# 1986 z24i not firing. done everything



## sambaldwin07 (Sep 22, 2008)

i hope you guys can help me out. im at the end of my rope with this truck.
i have a 1986 nissan d21 hardbody with the z24i engine ( the one with 8 plugs) i got this truck and it was running but the distributor was not bolting down correctly the hold down bolts did not line up. so i bought a haynes manual took the front timing cover off and put the truck back in time. bought a new distributor plugs wires. the distributor then bolted up good and it ran pretty good,, well a couple of hours later i started bleeding my power steering and we went to start the truck and it will not hit a lick. i bought 2 new coils and the crank angle sensor cable. still nothing. i check my crank angle sensor for the volts and it was good. i check the coils and im not getting fire to them. i have traced all the fuseable links and they seem to be in good shape. i checked the blue relay on the passenger side of the truck well i changed all of them on that side. and stilll nothing. i think it may be a ecm problem but not for sure.. any ideas.. i read alot of the old post on the z24 engine and i couldnt find anything like this.. please help.
thanks


----------



## zanegrey (Dec 5, 2005)

trace the power wire to the coils...


----------



## Copper93 (Mar 24, 2007)

I had a Chevy pickup that did that once.
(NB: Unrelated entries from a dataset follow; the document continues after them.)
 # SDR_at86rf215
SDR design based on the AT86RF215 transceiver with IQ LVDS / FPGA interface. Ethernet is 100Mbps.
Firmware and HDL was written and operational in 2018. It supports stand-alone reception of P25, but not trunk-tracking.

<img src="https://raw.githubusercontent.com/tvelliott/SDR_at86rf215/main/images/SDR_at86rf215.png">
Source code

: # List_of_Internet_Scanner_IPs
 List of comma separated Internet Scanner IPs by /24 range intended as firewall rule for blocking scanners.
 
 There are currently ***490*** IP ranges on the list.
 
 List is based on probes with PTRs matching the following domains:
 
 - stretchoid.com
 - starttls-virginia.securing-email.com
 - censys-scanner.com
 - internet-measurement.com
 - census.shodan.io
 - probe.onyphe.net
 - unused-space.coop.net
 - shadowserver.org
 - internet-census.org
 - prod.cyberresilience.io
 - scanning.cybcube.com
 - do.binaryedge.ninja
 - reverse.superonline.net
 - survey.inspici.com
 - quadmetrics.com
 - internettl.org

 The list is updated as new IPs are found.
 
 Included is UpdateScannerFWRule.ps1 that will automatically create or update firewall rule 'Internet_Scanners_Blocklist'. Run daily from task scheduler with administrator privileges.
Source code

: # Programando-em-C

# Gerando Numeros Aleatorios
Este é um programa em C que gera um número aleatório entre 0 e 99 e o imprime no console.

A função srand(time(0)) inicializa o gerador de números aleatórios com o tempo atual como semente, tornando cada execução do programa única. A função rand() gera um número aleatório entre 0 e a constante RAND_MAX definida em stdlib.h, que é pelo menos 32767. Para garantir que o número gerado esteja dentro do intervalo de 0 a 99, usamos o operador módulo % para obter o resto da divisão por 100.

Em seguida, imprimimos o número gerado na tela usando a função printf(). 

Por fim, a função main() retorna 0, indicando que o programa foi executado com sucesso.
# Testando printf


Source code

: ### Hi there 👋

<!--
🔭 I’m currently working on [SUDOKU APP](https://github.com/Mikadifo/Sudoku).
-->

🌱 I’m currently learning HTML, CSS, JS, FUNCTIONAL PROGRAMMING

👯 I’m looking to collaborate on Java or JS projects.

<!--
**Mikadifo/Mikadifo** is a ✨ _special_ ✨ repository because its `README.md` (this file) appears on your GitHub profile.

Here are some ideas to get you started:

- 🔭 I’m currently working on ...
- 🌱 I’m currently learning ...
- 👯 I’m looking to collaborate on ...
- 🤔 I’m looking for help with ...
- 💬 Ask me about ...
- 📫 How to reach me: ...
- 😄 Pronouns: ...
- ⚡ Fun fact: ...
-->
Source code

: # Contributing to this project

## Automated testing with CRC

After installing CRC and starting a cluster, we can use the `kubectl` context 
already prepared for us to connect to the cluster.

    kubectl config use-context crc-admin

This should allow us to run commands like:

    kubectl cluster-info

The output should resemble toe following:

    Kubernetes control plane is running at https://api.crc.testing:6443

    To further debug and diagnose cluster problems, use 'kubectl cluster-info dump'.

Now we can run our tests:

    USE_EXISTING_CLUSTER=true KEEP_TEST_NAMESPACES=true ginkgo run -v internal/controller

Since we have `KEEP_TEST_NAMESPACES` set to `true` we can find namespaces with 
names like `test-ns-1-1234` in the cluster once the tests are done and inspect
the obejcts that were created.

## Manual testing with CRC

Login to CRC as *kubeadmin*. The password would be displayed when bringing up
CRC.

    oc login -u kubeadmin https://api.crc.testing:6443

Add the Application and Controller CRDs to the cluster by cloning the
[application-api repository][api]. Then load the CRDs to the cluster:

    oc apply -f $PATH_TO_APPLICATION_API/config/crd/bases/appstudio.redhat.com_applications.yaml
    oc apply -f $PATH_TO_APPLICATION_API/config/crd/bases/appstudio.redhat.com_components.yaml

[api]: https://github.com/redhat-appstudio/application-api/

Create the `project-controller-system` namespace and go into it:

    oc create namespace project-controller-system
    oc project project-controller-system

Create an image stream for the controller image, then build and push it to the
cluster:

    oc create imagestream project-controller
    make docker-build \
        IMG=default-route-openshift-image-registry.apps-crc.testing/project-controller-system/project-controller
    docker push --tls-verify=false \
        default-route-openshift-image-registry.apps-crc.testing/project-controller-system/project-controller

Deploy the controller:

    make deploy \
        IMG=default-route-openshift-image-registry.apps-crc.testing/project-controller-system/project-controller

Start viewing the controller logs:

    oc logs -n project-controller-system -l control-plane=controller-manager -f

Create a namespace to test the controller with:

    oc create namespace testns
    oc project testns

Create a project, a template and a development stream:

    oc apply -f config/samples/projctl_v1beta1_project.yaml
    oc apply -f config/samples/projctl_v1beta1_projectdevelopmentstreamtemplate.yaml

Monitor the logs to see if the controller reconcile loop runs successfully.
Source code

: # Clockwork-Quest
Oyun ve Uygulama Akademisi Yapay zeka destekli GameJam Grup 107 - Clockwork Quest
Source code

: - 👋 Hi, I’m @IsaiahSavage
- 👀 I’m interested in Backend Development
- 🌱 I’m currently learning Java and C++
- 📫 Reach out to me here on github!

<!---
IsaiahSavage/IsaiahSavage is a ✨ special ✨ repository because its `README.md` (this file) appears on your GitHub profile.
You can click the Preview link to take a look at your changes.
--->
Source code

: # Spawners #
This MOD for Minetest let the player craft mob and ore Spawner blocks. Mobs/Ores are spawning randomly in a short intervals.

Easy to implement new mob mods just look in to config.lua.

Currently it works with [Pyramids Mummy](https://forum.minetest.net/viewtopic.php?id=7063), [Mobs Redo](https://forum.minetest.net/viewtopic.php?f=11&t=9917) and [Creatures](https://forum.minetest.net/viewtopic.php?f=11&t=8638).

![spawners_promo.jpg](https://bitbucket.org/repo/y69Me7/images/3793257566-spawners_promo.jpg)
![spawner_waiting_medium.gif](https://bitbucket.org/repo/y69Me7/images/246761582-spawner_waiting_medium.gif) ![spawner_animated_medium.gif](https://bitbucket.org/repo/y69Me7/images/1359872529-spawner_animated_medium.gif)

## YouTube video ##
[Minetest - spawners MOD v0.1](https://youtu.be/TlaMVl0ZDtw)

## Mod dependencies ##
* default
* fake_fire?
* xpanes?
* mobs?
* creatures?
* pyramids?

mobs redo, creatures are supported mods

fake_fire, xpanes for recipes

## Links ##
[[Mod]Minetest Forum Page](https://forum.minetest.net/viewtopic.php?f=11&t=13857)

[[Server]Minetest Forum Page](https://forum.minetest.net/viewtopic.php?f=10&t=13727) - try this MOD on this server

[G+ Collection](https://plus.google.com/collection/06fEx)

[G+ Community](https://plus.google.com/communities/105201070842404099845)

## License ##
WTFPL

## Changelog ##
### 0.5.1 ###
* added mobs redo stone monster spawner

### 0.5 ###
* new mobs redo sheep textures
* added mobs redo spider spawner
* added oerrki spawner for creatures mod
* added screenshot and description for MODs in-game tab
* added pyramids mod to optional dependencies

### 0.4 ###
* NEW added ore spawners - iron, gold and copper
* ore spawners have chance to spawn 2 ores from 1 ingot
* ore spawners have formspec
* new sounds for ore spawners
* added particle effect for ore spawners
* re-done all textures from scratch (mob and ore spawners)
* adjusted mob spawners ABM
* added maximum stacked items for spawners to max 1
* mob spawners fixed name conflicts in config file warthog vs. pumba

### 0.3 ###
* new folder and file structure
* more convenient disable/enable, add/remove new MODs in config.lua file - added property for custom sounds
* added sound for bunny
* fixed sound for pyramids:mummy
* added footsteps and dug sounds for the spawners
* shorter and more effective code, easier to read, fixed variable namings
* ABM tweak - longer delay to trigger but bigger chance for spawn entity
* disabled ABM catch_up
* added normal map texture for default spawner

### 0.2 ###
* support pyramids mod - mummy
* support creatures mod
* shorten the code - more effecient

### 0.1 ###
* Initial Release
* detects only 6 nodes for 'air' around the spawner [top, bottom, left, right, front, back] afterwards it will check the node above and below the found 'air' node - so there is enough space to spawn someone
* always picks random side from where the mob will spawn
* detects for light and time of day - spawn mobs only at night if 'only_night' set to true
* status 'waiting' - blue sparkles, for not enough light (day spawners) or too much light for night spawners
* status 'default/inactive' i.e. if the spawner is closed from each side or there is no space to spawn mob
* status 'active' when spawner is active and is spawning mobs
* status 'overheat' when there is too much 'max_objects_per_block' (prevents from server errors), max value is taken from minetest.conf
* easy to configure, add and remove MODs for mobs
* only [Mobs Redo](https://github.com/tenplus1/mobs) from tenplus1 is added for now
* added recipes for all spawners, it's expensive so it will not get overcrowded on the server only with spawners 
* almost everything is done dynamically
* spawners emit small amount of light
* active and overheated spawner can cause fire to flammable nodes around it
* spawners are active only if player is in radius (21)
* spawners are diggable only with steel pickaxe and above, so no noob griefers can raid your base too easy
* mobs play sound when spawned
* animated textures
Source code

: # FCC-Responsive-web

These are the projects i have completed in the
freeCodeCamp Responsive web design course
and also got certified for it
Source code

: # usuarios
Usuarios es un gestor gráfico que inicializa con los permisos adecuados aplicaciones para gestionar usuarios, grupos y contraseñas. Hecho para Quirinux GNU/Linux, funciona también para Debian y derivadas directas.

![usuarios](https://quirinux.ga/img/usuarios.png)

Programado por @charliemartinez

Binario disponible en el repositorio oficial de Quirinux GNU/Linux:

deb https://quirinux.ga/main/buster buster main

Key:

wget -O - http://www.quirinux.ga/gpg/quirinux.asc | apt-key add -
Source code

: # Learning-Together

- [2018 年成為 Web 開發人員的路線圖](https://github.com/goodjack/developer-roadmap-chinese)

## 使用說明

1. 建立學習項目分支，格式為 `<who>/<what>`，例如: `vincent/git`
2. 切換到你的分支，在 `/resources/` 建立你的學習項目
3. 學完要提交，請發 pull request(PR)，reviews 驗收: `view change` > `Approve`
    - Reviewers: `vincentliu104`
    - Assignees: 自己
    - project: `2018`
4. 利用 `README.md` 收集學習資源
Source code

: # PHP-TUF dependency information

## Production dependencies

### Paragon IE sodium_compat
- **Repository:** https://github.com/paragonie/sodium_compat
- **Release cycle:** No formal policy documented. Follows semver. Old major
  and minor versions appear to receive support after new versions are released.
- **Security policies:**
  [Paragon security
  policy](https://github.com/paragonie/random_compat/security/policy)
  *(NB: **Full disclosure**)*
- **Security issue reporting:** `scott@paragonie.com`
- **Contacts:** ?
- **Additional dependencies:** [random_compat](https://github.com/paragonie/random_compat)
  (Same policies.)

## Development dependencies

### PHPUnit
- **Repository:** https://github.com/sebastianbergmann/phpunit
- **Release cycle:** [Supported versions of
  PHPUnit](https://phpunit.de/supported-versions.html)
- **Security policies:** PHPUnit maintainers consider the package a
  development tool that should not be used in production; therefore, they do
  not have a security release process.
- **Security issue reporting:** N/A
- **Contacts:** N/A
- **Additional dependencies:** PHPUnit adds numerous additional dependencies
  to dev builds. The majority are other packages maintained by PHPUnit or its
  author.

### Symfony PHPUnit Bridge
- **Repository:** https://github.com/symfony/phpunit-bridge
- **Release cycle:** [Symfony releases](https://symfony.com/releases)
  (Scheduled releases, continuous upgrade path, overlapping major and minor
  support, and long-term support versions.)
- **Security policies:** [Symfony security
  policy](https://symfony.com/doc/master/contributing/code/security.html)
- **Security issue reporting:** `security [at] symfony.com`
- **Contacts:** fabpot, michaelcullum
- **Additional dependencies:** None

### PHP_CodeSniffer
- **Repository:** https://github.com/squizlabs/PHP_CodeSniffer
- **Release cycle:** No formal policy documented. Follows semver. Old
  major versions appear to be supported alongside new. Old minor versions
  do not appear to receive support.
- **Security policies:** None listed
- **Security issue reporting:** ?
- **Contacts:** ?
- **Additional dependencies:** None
It ended up being a 21.99 control module. On the chevy it was located near the distributor. I don't know if your nissan has one or not. If it does I would check that.


----------



## jblakeslee (Nov 30, 2005)

I agree with with the above....check the wires to the coils...your post said you were not getting power to the coils.....if you do not get power to the coils....you will not get spark out.......get that straightened out first......


----------



## Copper93 (Mar 24, 2007)

I checked and there is one on your nissan, its about 90 bucks at advance auto. Its the ignition control module. The control module takes the signal from the distributor and fires off the coils.


----------



## sambaldwin07 (Sep 22, 2008)

hey guys thanks for the reply i order the ignition contol module today. advance auto will have it in the morning. will keep yall posted. thanks again i hope this works this truck started out just needing a transmission and now after a fortune later im still puttn money into it. hopefully it will payof one day..


----------



## sambaldwin07 (Sep 22, 2008)

hey i bought an igniton control module or ignitor whichever. and my truck still wont hit a lick.... do any of yall think it may be the ecu? i hope not.. my ecu is flashing the trouble code for ignition signal.but if i understand right that if i changed the ignitor the distributor and the crank angle sensor threee times what else could it be??? any help would be nice.. 
thanks sam


----------



## zanegrey (Dec 5, 2005)

did you check to see if there is power going in to the coils.?


----------



## sambaldwin07 (Sep 22, 2008)

no power going into the coils..


----------



## zanegrey (Dec 5, 2005)

trace the power wires back to the there source..


----------



## sambaldwin07 (Sep 22, 2008)

i havnt had a chance to trace the coil wires back to their source but just curious where do they lead to a relay or straight into the ecu.. are they fuseable links to the coils.. sorry for these questions dont know much about nissans.. although im learning alot more than i ever thought i would..


----------



## sambaldwin07 (Sep 22, 2008)

i dont understand how it could be running so good one min and then 30 min later not hit a lick.. sorry im venting..


----------



## zanegrey (Dec 5, 2005)

take a look at these schematics ..

i know they are the wrong year but they are almost identical to the previous year..

also that is how eveything is in life it works and then it does not..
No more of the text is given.